*EXERCISE BRIEF:* Look below for the line that has "The XML file". Set down the lines from there through the line that has "Total number of vulnerabilities found: 3106", exactly as written.
------ TASK INPUTS ------
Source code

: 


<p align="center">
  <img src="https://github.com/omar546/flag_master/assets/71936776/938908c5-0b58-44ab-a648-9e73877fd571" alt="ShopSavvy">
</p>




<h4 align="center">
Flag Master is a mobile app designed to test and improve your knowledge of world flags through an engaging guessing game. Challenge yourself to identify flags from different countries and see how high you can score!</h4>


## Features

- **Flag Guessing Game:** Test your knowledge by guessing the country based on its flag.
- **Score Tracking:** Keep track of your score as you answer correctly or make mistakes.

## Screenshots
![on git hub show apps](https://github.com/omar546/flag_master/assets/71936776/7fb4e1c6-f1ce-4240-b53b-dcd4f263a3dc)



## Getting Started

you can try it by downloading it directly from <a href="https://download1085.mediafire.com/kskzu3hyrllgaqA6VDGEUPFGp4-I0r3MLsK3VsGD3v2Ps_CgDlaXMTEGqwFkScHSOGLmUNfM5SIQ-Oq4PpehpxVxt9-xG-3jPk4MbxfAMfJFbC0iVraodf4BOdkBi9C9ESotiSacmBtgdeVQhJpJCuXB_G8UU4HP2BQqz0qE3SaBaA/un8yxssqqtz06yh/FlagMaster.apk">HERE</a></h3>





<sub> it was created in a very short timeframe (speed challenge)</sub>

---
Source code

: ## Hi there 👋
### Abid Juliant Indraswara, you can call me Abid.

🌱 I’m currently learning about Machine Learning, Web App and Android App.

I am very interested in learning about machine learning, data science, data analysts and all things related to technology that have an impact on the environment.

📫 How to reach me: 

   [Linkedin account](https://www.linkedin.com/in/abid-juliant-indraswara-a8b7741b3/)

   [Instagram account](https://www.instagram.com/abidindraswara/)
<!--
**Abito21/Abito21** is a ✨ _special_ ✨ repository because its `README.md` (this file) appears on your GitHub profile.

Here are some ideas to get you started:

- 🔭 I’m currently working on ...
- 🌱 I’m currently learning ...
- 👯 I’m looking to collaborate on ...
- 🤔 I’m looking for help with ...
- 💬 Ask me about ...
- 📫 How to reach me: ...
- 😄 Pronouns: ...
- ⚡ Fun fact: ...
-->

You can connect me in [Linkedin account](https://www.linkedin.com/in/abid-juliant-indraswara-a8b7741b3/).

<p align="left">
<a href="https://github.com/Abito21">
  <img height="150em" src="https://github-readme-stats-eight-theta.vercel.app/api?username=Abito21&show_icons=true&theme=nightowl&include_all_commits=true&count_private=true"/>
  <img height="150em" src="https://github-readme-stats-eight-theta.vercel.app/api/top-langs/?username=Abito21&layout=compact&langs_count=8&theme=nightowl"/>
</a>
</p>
------
------ TASK INPUTS ------
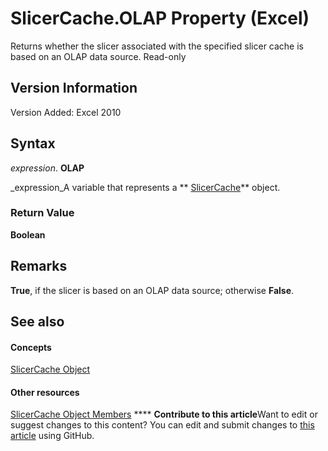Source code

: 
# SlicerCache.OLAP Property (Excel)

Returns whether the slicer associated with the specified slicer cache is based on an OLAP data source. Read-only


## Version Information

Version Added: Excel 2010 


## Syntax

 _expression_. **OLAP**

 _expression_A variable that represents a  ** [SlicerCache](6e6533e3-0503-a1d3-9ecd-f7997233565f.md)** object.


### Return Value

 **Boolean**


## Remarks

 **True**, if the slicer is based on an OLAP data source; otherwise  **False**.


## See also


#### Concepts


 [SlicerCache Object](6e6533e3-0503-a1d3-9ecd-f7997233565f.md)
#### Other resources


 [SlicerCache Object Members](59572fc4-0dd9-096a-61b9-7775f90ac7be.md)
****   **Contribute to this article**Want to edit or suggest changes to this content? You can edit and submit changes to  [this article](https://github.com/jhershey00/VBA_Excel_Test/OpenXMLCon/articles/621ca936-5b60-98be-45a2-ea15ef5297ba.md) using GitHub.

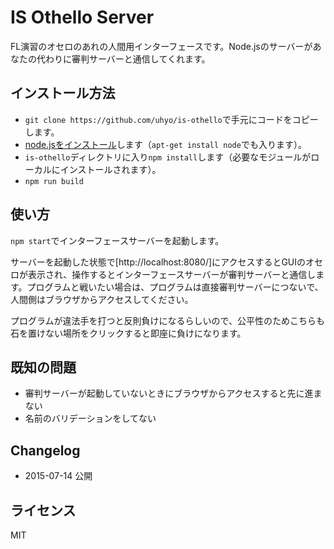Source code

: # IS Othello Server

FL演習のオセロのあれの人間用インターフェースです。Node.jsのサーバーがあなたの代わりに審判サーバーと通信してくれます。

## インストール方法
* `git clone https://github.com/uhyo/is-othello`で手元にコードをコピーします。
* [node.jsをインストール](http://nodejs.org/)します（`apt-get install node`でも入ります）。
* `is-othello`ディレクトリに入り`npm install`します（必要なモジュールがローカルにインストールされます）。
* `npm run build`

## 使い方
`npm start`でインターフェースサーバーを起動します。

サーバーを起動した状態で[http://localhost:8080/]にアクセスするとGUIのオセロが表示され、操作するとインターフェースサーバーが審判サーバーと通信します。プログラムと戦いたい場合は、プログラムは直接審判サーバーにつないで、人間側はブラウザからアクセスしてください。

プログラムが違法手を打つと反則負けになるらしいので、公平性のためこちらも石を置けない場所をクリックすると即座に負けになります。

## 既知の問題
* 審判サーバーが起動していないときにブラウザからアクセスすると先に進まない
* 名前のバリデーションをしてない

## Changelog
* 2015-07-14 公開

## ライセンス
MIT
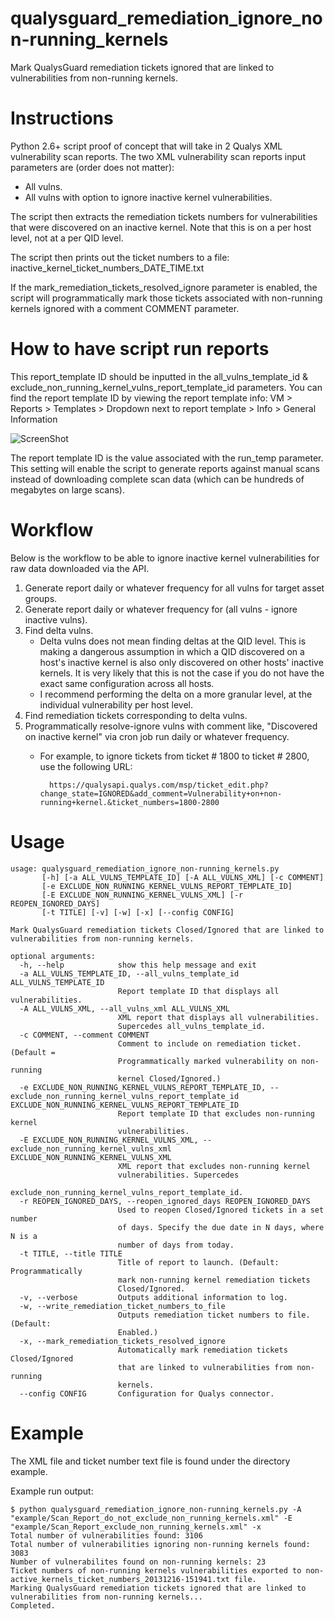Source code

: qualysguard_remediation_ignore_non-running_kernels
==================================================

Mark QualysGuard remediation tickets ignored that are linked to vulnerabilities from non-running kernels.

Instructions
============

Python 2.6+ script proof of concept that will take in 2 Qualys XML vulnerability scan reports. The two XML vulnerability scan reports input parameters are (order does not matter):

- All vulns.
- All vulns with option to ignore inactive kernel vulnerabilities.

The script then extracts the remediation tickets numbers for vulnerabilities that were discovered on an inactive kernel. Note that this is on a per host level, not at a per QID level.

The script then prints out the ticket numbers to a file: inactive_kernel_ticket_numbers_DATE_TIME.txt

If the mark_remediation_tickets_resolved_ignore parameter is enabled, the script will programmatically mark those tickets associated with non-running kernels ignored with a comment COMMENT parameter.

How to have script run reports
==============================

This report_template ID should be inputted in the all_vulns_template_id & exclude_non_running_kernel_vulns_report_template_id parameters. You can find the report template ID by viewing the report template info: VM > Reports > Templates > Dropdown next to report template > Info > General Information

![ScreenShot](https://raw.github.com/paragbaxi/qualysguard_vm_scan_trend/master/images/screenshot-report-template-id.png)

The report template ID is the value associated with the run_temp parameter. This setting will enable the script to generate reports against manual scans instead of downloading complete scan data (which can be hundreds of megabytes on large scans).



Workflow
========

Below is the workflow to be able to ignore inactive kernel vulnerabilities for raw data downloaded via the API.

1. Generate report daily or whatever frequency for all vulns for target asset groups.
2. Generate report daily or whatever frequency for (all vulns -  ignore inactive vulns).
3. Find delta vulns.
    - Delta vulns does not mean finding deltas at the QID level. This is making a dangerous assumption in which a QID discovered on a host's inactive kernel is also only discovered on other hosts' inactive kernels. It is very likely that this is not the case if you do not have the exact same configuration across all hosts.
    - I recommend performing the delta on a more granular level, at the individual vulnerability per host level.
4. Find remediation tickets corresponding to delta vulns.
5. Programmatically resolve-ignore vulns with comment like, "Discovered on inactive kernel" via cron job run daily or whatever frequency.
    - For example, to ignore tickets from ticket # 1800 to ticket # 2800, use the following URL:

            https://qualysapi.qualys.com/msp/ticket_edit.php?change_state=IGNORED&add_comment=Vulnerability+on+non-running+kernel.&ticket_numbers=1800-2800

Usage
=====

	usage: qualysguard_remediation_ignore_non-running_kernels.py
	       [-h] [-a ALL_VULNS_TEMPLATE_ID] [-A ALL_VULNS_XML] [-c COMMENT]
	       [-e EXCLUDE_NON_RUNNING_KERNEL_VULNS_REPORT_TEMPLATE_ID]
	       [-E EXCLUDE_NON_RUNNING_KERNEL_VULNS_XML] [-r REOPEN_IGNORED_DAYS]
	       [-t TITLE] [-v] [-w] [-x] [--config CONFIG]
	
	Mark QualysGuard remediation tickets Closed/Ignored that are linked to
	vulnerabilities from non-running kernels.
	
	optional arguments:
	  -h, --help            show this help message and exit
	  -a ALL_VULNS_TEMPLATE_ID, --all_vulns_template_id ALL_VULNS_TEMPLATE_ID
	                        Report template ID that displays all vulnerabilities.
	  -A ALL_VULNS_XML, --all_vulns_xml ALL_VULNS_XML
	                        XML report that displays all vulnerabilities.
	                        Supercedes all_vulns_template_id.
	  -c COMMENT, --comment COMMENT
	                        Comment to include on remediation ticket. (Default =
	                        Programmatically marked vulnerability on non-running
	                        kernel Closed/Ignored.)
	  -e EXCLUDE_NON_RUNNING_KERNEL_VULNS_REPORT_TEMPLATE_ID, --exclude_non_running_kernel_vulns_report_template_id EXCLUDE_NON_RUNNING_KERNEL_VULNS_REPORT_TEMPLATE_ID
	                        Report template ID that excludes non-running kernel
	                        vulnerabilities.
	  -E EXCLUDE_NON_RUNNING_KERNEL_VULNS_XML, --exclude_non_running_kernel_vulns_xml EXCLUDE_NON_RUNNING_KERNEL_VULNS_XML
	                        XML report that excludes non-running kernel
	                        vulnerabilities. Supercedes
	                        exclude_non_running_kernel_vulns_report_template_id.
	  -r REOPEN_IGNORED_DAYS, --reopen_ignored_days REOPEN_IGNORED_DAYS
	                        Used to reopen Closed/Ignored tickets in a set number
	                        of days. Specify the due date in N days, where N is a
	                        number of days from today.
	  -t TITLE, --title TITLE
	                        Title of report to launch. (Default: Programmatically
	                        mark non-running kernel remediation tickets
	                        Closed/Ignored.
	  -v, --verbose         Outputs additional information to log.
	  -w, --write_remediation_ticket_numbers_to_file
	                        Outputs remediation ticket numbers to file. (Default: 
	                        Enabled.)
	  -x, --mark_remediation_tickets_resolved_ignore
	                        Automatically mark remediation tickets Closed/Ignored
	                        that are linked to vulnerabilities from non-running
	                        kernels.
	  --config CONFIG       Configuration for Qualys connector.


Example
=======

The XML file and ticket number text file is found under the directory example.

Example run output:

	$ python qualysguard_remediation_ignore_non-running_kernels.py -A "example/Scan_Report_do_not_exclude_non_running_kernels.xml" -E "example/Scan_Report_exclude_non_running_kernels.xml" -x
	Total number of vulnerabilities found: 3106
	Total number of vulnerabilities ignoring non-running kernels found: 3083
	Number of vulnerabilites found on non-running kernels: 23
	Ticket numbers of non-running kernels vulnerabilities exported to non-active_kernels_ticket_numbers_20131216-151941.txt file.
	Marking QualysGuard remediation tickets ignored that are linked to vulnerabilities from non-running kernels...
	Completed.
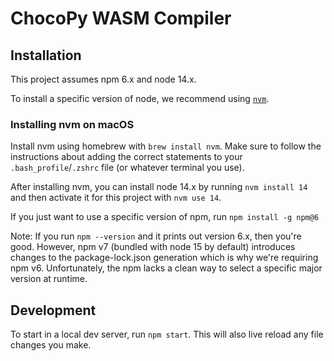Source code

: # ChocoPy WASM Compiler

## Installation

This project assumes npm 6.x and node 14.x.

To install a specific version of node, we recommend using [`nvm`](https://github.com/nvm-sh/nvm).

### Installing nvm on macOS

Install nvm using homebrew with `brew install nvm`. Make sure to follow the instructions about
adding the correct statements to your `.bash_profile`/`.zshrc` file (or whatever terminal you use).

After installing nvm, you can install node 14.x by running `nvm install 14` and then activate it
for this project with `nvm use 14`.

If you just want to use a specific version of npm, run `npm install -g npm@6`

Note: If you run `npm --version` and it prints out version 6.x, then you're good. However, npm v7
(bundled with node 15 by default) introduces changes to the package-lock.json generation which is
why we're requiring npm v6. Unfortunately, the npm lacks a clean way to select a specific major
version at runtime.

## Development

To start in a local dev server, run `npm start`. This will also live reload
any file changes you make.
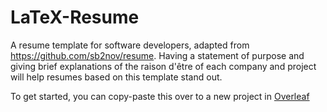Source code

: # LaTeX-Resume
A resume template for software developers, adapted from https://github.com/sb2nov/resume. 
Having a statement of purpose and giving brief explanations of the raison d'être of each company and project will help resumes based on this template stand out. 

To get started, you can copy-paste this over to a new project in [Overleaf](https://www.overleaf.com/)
------
*WRITTEN RESPONSE:*
The XML file and ticket number text file is found under the directory example.

Example run output:

	$ python qualysguard_remediation_ignore_non-running_kernels.py -A "example/Scan_Report_do_not_exclude_non_running_kernels.xml" -E "example/Scan_Report_exclude_non_running_kernels.xml" -x
	Total number of vulnerabilities found: 3106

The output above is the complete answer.